Koch made no apologies for his opposition to government regulation, but insisted that the company took pollution seriously and bristled at being portrayed as a villain by Greenpeace and other environmental groups. “They’re attacking us as environmental criminals,” he lamented to New York magazine, “wanting to put me and Charles in jail.”
On some issues, including same-sex marriage and legalized abortion, both of which he supported, Koch hued to his libertarian outlook and departed from traditional Republican orthodoxy.
And when it came to businessman and reality TV star Donald Trump, who derided candidates who sought Koch money as “puppets,” the brothers made little secret of their distaste and refrained from supporting his presidential campaign in 2016.
Still they managed to seed the Trump administration with a healthy number of their allies, among them Marc Short, a former high-ranking operative in the Koch network who was White House director of legislative affairs for about a year and a half.
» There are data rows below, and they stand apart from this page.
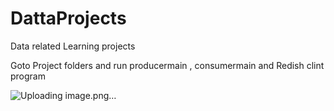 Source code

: # DattaProjects
Data related Learning projects

Goto Project folders and run producermain , consumermain and Redish clint program

![Uploading image.png…]()
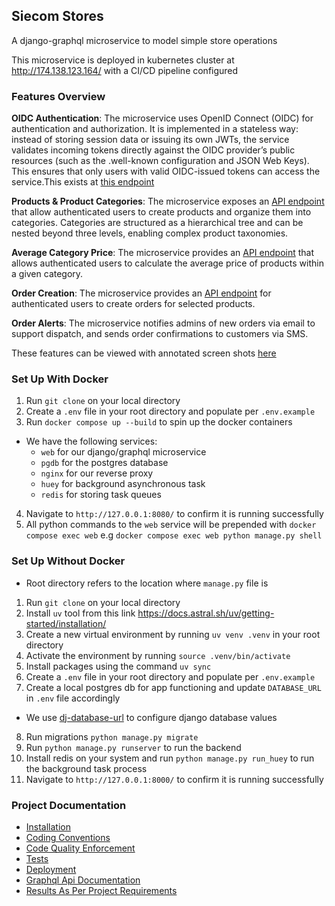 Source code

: ## Siecom Stores
A django-graphql microservice to model simple store operations

This microservice is deployed in kubernetes cluster at http://174.138.123.164/ with a CI/CD pipeline configured

### Features Overview
**OIDC Authentication**: The microservice uses OpenID Connect (OIDC) for authentication and authorization. It is implemented in a stateless way: instead of storing session data or issuing its own JWTs, the service validates incoming tokens directly against the OIDC provider’s public resources (such as the .well-known configuration and JSON Web Keys). This ensures that only users with valid OIDC-issued tokens can access the service.This exists at [this endpoint](docs/schema.md#mutation)

**Products & Product Categories**: The microservice exposes an [API endpoint](docs/schema.md#mutation) that allow authenticated users to create products and organize them into categories. Categories are structured as a hierarchical tree and can be nested beyond three levels, enabling complex product taxonomies.

**Average Category Price**: The microservice provides an [API endpoint](docs/schema.md#query) that allows authenticated users to calculate the average price of products within a given category.

**Order Creation**: The microservice provides an [API endpoint](docs/schema.md#mutation) for authenticated users to create orders for selected products.

**Order Alerts**: The microservice notifies admins of new orders via email to support dispatch, and sends order confirmations to customers via SMS.

These features can be viewed with annotated screen shots [here](docs/results.md)

### Set Up With Docker 
1. Run `git clone` on your local directory
2. Create a `.env` file in your root directory and populate per `.env.example`
3. Run `docker compose up --build` to spin up the docker containers
* We have the following services:
  - `web` for our django/graphql microservice
  - `pgdb` for the postgres database
  - `nginx` for our reverse proxy 
  - `huey` for background asynchronous task
  - `redis` for storing task queues
4. Navigate to `http://127.0.0.1:8080/` to confirm it is running successfully
5. All python commands to the `web` service will be prepended with `docker compose exec web` e.g `docker compose exec web python manage.py shell`

### Set Up Without Docker
* Root directory refers to the location where `manage.py` file is

1. Run `git clone` on your local directory
2. Install `uv` tool from this link https://docs.astral.sh/uv/getting-started/installation/
3. Create a new virtual environment by running `uv venv .venv` in your root directory
4. Activate the environment by running `source .venv/bin/activate`
5. Install packages using the command `uv sync`
6. Create a `.env` file in your root directory and populate per `.env.example`
7. Create a local postgres db for app functioning and update `DATABASE_URL` in `.env` file accordingly
  * We use [dj-database-url](https://pypi.org/project/dj-database-url/) to configure django database values
8. Run migrations `python manage.py migrate`
9. Run `python manage.py runserver` to run the backend
10. Install redis on your system and run `python manage.py run_huey` to run the background task process
11. Navigate to `http://127.0.0.1:8000/` to confirm it is running successfully

### Project Documentation
- [Installation](docs/installation.md)
- [Coding Conventions](docs/conventions.md)
- [Code Quality Enforcement](docs/codequality.md)
- [Tests](docs/tests.md)
- [Deployment](docs/deployment.md)
- [Graphql Api Documentation](docs/schema.md)
- [Results As Per Project Requirements](docs/results.md)
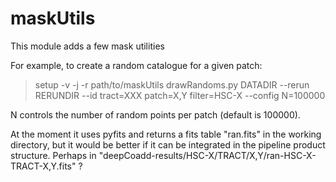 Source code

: # maskUtils

This module adds a few mask utilities

For example, to create a random catalogue for a given patch:

> setup -v -j -r path/to/maskUtils
> drawRandoms.py DATADIR --rerun RERUNDIR --id tract=XXX patch=X,Y filter=HSC-X --config N=100000

N controls the number of random points per patch (default is 100000).

At the moment it uses pyfits and returns a fits table "ran.fits" in the working directory, but it would be better if it can be integrated in the pipeline product structure. Perhaps in "deepCoadd-results/HSC-X/TRACT/X,Y/ran-HSC-X-TRACT-X,Y.fits" ?
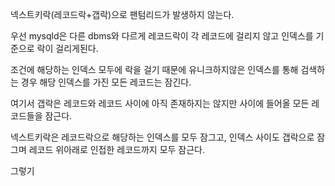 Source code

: 넥스트키락(레코드락+갭락)으로 팬텀리드가 발생하지 않는다.

우선 mysqld은 다른 dbms와 다르게 레코드락이 각 레코드에 걸리지 않고 인덱스를 기준으로 락이 걸리게된다.

조건에 해당하는 인덱스 모두에 락을 걸기 때문에 유니크하지않은 인덱스를 통해 검색하는 경우 해당 인덱스를 가진 모든 레코드는 잠긴다.

여기서 갭락은 레코드와 레코드 사이에 아직 존재하지는 않지만 사이에 들어올 모든 레코드들을 잠근다.

넥스트키락은 레코드락으로 해당하는 인덱스를 모두 잠그고, 인덱스 사이도 갭락으로 잠그며 레코드 위아래로 인접한 레코드까지 모두 잠근다.

그렇기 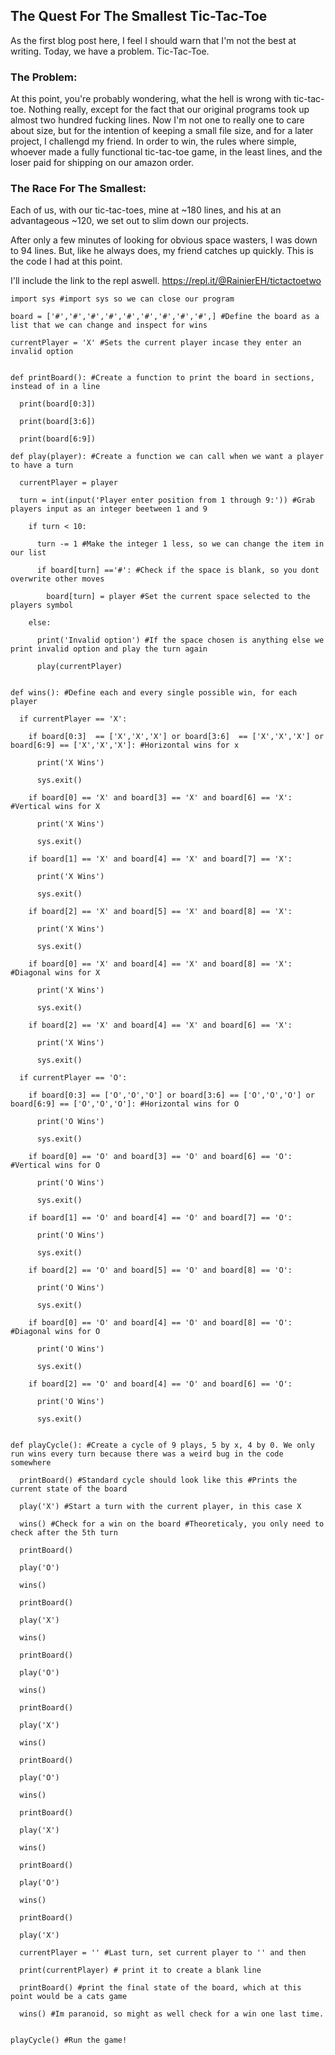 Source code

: ## The Quest For The Smallest Tic-Tac-Toe

As the first blog post here, I feel I should warn that I'm not the best at writing. Today, we have a problem. Tic-Tac-Toe.

### The Problem:

At this point, you're probably wondering, what the hell is wrong with tic-tac-toe. Nothing really, except for the fact that our original programs took up almost two hundred fucking lines. Now I'm not one to really one to care about size, but for the intention of keeping a small file size, and for a later project, I challengd my friend. In order to win, the rules where simple, whoever made a fully functional tic-tac-toe game, in the least lines, and the loser paid for shipping on our amazon order.

### The Race For The Smallest:

Each of us, with our tic-tac-toes, mine at ~180 lines, and his at an advantageous ~120, we set out to slim down our projects.

After only a few minutes of looking for obvious space wasters, I was down to 94 lines. But, like he always does, my friend catches up quickly.
This is the code I had at this point.

I'll include the link to the repl aswell.
https://repl.it/@RainierEH/tictactoetwo
  
    import sys #import sys so we can close our program

    board = ['#','#','#','#','#','#','#','#','#',] #Define the board as a list that we can change and inspect for wins

    currentPlayer = 'X' #Sets the current player incase they enter an invalid option


    def printBoard(): #Create a function to print the board in sections, instead of in a line

      print(board[0:3])

      print(board[3:6])

      print(board[6:9])

    def play(player): #Create a function we can call when we want a player to have a turn

      currentPlayer = player
  
      turn = int(input('Player enter position from 1 through 9:')) #Grab players input as an integer beetween 1 and 9
  
        if turn < 10:
    
          turn -= 1 #Make the integer 1 less, so we can change the item in our list   
      
          if board[turn] =='#': #Check if the space is blank, so you dont overwrite other moves
      
            board[turn] = player #Set the current space selected to the players symbol
        
        else:
    
          print('Invalid option') #If the space chosen is anything else we print invalid option and play the turn again
      
          play(currentPlayer)
      

    def wins(): #Define each and every single possible win, for each player

      if currentPlayer == 'X':
  
        if board[0:3]  == ['X','X','X'] or board[3:6]  == ['X','X','X'] or board[6:9] == ['X','X','X']: #Horizontal wins for x
    
          print('X Wins')
      
          sys.exit()
      
        if board[0] == 'X' and board[3] == 'X' and board[6] == 'X': #Vertical wins for X
    
          print('X Wins')
      
          sys.exit()
      
        if board[1] == 'X' and board[4] == 'X' and board[7] == 'X':
    
          print('X Wins')
      
          sys.exit()
      
        if board[2] == 'X' and board[5] == 'X' and board[8] == 'X':
    
          print('X Wins')
      
          sys.exit()
      
        if board[0] == 'X' and board[4] == 'X' and board[8] == 'X': #Diagonal wins for X
    
          print('X Wins')
      
          sys.exit()
      
        if board[2] == 'X' and board[4] == 'X' and board[6] == 'X':
    
          print('X Wins')
      
          sys.exit()
      
      if currentPlayer == 'O':
  
        if board[0:3] == ['O','O','O'] or board[3:6] == ['O','O','O'] or board[6:9] == ['O','O','O']: #Horizontal wins for O
    
          print('O Wins')
      
          sys.exit()
      
        if board[0] == 'O' and board[3] == 'O' and board[6] == 'O': #Vertical wins for O
    
          print('O Wins')
      
          sys.exit()
      
        if board[1] == 'O' and board[4] == 'O' and board[7] == 'O':
    
          print('O Wins')
      
          sys.exit()
      
        if board[2] == 'O' and board[5] == 'O' and board[8] == 'O':
    
          print('O Wins')
      
          sys.exit()
      
        if board[0] == 'O' and board[4] == 'O' and board[8] == 'O': #Diagonal wins for O
    
          print('O Wins')
      
          sys.exit()
      
        if board[2] == 'O' and board[4] == 'O' and board[6] == 'O':
    
          print('O Wins')
      
          sys.exit()
      

    def playCycle(): #Create a cycle of 9 plays, 5 by x, 4 by 0. We only run wins every turn because there was a weird bug in the code somewhere

      printBoard() #Standard cycle should look like this #Prints the current state of the board
  
      play('X') #Start a turn with the current player, in this case X
  
      wins() #Check for a win on the board #Theoreticaly, you only need to check after the 5th turn
  
      printBoard()
  
      play('O')
  
      wins()
  
      printBoard()
  
      play('X')
  
      wins()
  
      printBoard()
  
      play('O')

      wins()
  
      printBoard()
  
      play('X')
  
      wins()
  
      printBoard()
  
      play('O')
  
      wins()
  
      printBoard()
  
      play('X')
  
      wins()
  
      printBoard()
  
      play('O')
  
      wins()
  
      printBoard()
  
      play('X')
  
      currentPlayer = '' #Last turn, set current player to '' and then
  
      print(currentPlayer) # print it to create a blank line
  
      printBoard() #print the final state of the board, which at this point would be a cats game
  
      wins() #Im paranoid, so might as well check for a win one last time.
  

    playCycle() #Run the game!


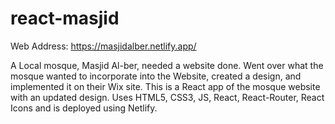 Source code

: # react-masjid

Web Address: https://masjidalber.netlify.app/

A Local mosque, Masjid Al-ber, needed a website done. Went over what the mosque wanted to incorporate into the Website, created a design, and implemented it on their Wix site. This is a React app of the mosque website with an updated design. Uses HTML5, CSS3, JS, React, React-Router, React Icons and is deployed using Netlify.
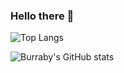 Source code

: ### Hello there 👋

![Top Langs](https://github-readme-stats.vercel.app/api/top-langs/?username=burraby&layout=compact&theme=onedark)

![Burraby's GitHub stats](https://github-readme-stats.vercel.app/api?username=burraby&show_icons=true&theme=onedark)


<!--
**Dumbledore-web/Dumbledore-web** is a ✨ _special_ ✨ repository because its `README.md` (this file) appears on your GitHub profile.

Here are some ideas to get you started:

- 🔭 I’m currently working on ...
- 🌱 I’m currently learning ...
- 👯 I’m looking to collaborate on ...
- 🤔 I’m looking for help with ...
- 💬 Ask me about ...
- 📫 How to reach me: ...
- 😄 Pronouns: ...
- ⚡ Fun fact: ...
-->
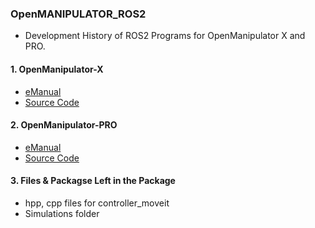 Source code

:### OpenMANIPULATOR_ROS2

- Development History of ROS2 Programs for OpenManipulator X and PRO.

#### 1. OpenManipulator-X 
- [eManual](http://emanual.robotis.com/docs/en/platform/openmanipulator_x/ros2_setup/#ros-setup)
- [Source Code](https://github.com/ROBOTIS-GIT/open_manipulator/tree/ros2)

#### 2. OpenManipulator-PRO
- [eManual](http://emanual.robotis.com/docs/en/platform/openmanipulator_pro/ros2_setup/#ros-setup)
- [Source Code](https://github.com/ROBOTIS-GIT/open_manipulator_pro/tree/ros2)

#### 3. Files & Packagse Left in the Package
- hpp, cpp files for controller_moveit
- Simulations folder
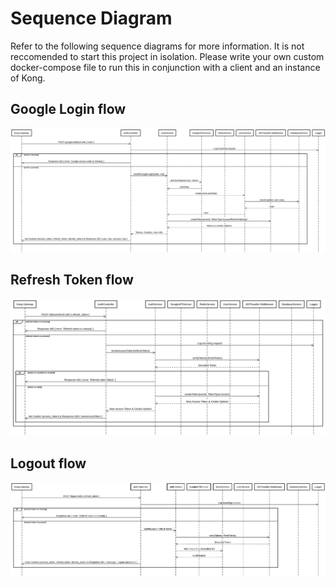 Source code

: # Sequence Diagram

Refer to the following sequence diagrams for more information. It is not reccomended to start this project in isolation.
Please write your own custom docker-compose file to run this in conjunction with a client and an instance of Kong. 

## Google Login flow
![Sequence Diagram](../docs/diagrams/AuthenticationGoogle.png "Sequence Diagram")

## Refresh Token flow
![Sequence Diagram](../docs/diagrams/AuthenticationRefresh.png "Sequence Diagram")

## Logout flow
![Sequence Diagram](../docs/diagrams/AuthenticationLogout.png "Sequence Diagram")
Secretary of State Mike Pompeo’s congressional district covered Wichita when he was in the House, and he was widely known as the “congressman from Koch.” Vice President Mike Pence and former Environmental Protection Agency director Scott Pruitt were major beneficiaries of the Koch political machine.
Opposed Obamacare
To be sure, the Koch network was not always successful in its efforts. The brothers orchestrated a bruising campaign against the Affordable Care Act, also known as Obamacare, which was signed into law in 2010. Over the next two years, their network doled out $200 million to undercut Obamacare, efforts that ultimately led to the 16-day shutdown of the federal government in 2013.
Among Democrats, the Kochs became a shorthand reference to the malign influence of money in politics. “These two brothers are about as un-American as anyone I can imagine,” then-Senate Majority Leader Harry Reid, D-Nev., railed in 2014.
For many people, the affable and outgoing David Koch was the public face of the brothers’ political activity. At the same time, it was generally understood that Charles Koch, who served as the head of Koch Industries, was the driving force behind the scenes.